В нашем сознании народ существовал для того, чтобы мы могли культивировать наш образ жизни, наш "хороший вкус", которым в юности кичились, пожалуй, больше всего.

Между народом и нами существовала еще прослойка, состоявшая из людей, у которых, по нашим понятиям, такого вкуса не было. В прослойку входила интеллигенция. Наши отцы презирали этот термин и никогда не применяли его к себе. Ведь не было же его в пушкинские времена! Не было, когда никто еще не соперничал с дворянством… Откуда взялись эти люди? Как смеют претендовать на самостоятельное существование? Если культура их цель, то почему не стараются включиться в нашу, дворянскую, хотя бы на подчиненном положении? Да, на подчиненном: пока не отшлифуются по-настоящему.

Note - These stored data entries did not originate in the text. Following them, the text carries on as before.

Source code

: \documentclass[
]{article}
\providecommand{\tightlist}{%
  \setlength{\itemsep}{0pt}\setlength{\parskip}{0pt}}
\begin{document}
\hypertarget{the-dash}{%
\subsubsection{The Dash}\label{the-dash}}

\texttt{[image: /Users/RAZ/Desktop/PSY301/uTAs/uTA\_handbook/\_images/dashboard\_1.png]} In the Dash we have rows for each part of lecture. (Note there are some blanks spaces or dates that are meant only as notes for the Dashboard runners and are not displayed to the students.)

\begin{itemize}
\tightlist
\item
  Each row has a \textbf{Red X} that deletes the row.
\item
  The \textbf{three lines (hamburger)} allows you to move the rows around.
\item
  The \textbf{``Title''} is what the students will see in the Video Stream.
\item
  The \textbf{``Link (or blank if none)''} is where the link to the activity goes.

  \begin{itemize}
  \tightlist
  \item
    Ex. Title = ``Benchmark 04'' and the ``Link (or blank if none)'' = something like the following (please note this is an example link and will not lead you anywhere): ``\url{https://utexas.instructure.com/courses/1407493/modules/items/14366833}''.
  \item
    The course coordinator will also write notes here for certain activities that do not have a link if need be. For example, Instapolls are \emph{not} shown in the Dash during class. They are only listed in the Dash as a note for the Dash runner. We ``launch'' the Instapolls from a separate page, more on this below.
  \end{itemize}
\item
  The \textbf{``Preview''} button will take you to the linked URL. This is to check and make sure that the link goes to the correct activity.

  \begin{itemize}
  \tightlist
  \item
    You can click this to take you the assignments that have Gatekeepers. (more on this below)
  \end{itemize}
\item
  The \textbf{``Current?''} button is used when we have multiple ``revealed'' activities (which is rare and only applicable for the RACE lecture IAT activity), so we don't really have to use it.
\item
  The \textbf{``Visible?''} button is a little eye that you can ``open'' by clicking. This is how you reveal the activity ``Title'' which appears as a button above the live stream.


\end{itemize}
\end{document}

В воспоминаниях отца я нашел в своем роде бесподобные рассуждения крупнейших представителей царской власти по поводу этого термина.

В связи с проектом какого-то циркуляра министра внутренних дел, где упоминалась русская интеллигенция, Победоносцев писал Плеве:

"Ради бога, исключите слова "русская интеллигенция". Ведь такого слова "интеллигенция" по-русски нет, бог знает, кто его выдумал, и бог знает, что оно означает. Непременно замените его чем-нибудь…"

В канцелярии министерства внутренних дел стали наводить справки, рылись в словарях, чтобы опровергнуть суждение всесильного обер-прокурора святейшего Синода, но ничего не нашли, кроме того, что это слово было пущено в обиход в семидесятых годах известным тогда романистом Боборыкиным.

Министр внутренних дел Плеве, однако, не исключил из циркуляра слова "интеллигенция". Дело в том, что оно выражало для него определенное понятие, которое он и имел в виду и которое нельзя было передать словами "образованное общество" или "образованная часть населения". Вот буквально то "толкование", которое Плеве не раз развивал в связи со всей этой "историей" отцу:

"Та часть нашей общественности, в общежитии именуемая русской интеллигенцией, имеет одну, преимущественно ей присущую особенность: она принципиально, но и притом восторженно воспринимает всякую идею, всякий факт, даже слух, направленные к дискредитированию государственной, а также духовно-православной власти; ко всему же остальному в жизни страны она индифферентна".

Немудрено, что при таком отношении отцов мы, не задумываясь над смыслом разгоравшихся противоречий, старались подметить в этой новой "противоестественной" прослойке, образовавшейся из интеллигенции, такие черточки, которые питали бы наше высокомерие. Прощаясь с коллегой, какой-нибудь молодой учитель, недавно приехавший из провинции, скажет, например: "Пока!" Это был для нас "конченый человек" ("Что за словечко!", "Какой ужас!"). Нас уже не могли интересовать ни его идеалы, ни лишения, которые он, вероятно, преодолел, чтобы получить образование.

"Извиняюсь", "знакомьтесь", "мадам" — были для нас такими же жупелами.

Мы говорили про кого-нибудь:

— Это типичный интеллигент, он не бреется каждый день, ест с ножа и дамам не целует руки…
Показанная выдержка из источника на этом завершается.